What you return should match the data below exactly, with every entry reproduced.

◆ Listed records

= = = = = = =

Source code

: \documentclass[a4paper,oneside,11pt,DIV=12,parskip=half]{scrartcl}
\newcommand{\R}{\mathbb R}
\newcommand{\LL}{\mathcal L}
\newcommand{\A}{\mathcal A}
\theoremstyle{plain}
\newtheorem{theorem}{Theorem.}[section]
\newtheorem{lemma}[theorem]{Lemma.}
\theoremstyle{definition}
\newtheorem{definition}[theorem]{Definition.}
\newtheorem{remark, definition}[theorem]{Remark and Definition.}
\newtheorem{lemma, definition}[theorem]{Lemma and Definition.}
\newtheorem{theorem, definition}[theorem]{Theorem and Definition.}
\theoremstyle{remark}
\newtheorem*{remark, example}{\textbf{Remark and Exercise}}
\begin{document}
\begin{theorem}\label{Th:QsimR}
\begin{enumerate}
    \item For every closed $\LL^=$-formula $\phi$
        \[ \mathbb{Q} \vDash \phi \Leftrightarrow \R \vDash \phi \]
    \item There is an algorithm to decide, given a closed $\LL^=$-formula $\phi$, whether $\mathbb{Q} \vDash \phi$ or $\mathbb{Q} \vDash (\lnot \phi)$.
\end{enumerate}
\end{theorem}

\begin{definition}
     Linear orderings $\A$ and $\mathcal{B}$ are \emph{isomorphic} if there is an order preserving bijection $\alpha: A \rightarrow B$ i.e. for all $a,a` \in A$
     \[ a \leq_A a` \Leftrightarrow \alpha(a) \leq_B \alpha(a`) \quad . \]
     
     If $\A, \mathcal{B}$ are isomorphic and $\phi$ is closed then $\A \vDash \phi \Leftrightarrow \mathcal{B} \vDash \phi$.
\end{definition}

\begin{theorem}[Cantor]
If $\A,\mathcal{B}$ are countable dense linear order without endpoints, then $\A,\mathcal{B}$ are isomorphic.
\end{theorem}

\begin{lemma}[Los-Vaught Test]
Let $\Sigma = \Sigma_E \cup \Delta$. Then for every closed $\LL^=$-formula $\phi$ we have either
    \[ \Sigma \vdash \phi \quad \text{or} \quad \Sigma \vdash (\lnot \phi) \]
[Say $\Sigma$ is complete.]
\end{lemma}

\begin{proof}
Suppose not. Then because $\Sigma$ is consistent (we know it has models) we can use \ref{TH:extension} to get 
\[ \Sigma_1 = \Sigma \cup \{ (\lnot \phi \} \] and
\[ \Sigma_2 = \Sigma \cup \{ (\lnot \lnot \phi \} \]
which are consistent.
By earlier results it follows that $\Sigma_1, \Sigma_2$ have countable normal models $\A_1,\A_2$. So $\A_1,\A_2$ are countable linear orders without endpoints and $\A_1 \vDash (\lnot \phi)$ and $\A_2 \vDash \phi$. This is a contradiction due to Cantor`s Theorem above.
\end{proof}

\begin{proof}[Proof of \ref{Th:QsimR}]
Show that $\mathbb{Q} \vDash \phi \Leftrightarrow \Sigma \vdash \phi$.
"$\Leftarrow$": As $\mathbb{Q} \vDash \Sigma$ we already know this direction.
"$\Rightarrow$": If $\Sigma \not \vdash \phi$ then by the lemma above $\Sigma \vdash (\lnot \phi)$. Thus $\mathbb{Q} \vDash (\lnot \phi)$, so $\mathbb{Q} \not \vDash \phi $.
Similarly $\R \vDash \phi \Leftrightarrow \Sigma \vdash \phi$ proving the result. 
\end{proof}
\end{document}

= = = = = = =

◆ Answer to the exercise
Source code

: \documentclass[a4paper,oneside,11pt,DIV=12,parskip=half]{scrartcl}
\newcommand{\R}{\mathbb R}
\newcommand{\LL}{\mathcal L}
\newcommand{\A}{\mathcal A}
\theoremstyle{plain}
\newtheorem{theorem}{Theorem.}[section]
\newtheorem{lemma}[theorem]{Lemma.}
\theoremstyle{definition}
\newtheorem{definition}[theorem]{Definition.}
\newtheorem{remark, definition}[theorem]{Remark and Definition.}
\newtheorem{lemma, definition}[theorem]{Lemma and Definition.}
\newtheorem{theorem, definition}[theorem]{Theorem and Definition.}
\theoremstyle{remark}
\newtheorem*{remark, example}{\textbf{Remark and Exercise}}
\begin{document}
\begin{theorem}\label{Th:QsimR}
\begin{enumerate}
    \item For every closed $\LL^=$-formula $\phi$
        \[ \mathbb{Q} \vDash \phi \Leftrightarrow \R \vDash \phi \]
    \item There is an algorithm to decide, given a closed $\LL^=$-formula $\phi$, whether $\mathbb{Q} \vDash \phi$ or $\mathbb{Q} \vDash (\lnot \phi)$.
\end{enumerate}
\end{theorem}

\begin{definition}
     Linear orderings $\A$ and $\mathcal{B}$ are \emph{isomorphic} if there is an order preserving bijection $\alpha: A \rightarrow B$ i.e. for all $a,a` \in A$
     \[ a \leq_A a` \Leftrightarrow \alpha(a) \leq_B \alpha(a`) \quad . \]
     
     If $\A, \mathcal{B}$ are isomorphic and $\phi$ is closed then $\A \vDash \phi \Leftrightarrow \mathcal{B} \vDash \phi$.
\end{definition}

\begin{theorem}[Cantor]
If $\A,\mathcal{B}$ are countable dense linear order without endpoints, then $\A,\mathcal{B}$ are isomorphic.
\end{theorem}

\begin{lemma}[Los-Vaught Test]
Let $\Sigma = \Sigma_E \cup \Delta$. Then for every closed $\LL^=$-formula $\phi$ we have either
    \[ \Sigma \vdash \phi \quad \text{or} \quad \Sigma \vdash (\lnot \phi) \]
[Say $\Sigma$ is complete.]
\end{lemma}

\begin{proof}
Suppose not. Then because $\Sigma$ is consistent (we know it has models) we can use \ref{TH:extension} to get 
\[ \Sigma_1 = \Sigma \cup \{ (\lnot \phi \} \] and
\[ \Sigma_2 = \Sigma \cup \{ (\lnot \lnot \phi \} \]
which are consistent.
By earlier results it follows that $\Sigma_1, \Sigma_2$ have countable normal models $\A_1,\A_2$. So $\A_1,\A_2$ are countable linear orders without endpoints and $\A_1 \vDash (\lnot \phi)$ and $\A_2 \vDash \phi$. This is a contradiction due to Cantor`s Theorem above.
\end{proof}

\begin{proof}[Proof of \ref{Th:QsimR}]
Show that $\mathbb{Q} \vDash \phi \Leftrightarrow \Sigma \vdash \phi$.
"$\Leftarrow$": As $\mathbb{Q} \vDash \Sigma$ we already know this direction.
"$\Rightarrow$": If $\Sigma \not \vdash \phi$ then by the lemma above $\Sigma \vdash (\lnot \phi)$. Thus $\mathbb{Q} \vDash (\lnot \phi)$, so $\mathbb{Q} \not \vDash \phi $.
Similarly $\R \vDash \phi \Leftrightarrow \Sigma \vdash \phi$ proving the result. 
\end{proof}
\end{document}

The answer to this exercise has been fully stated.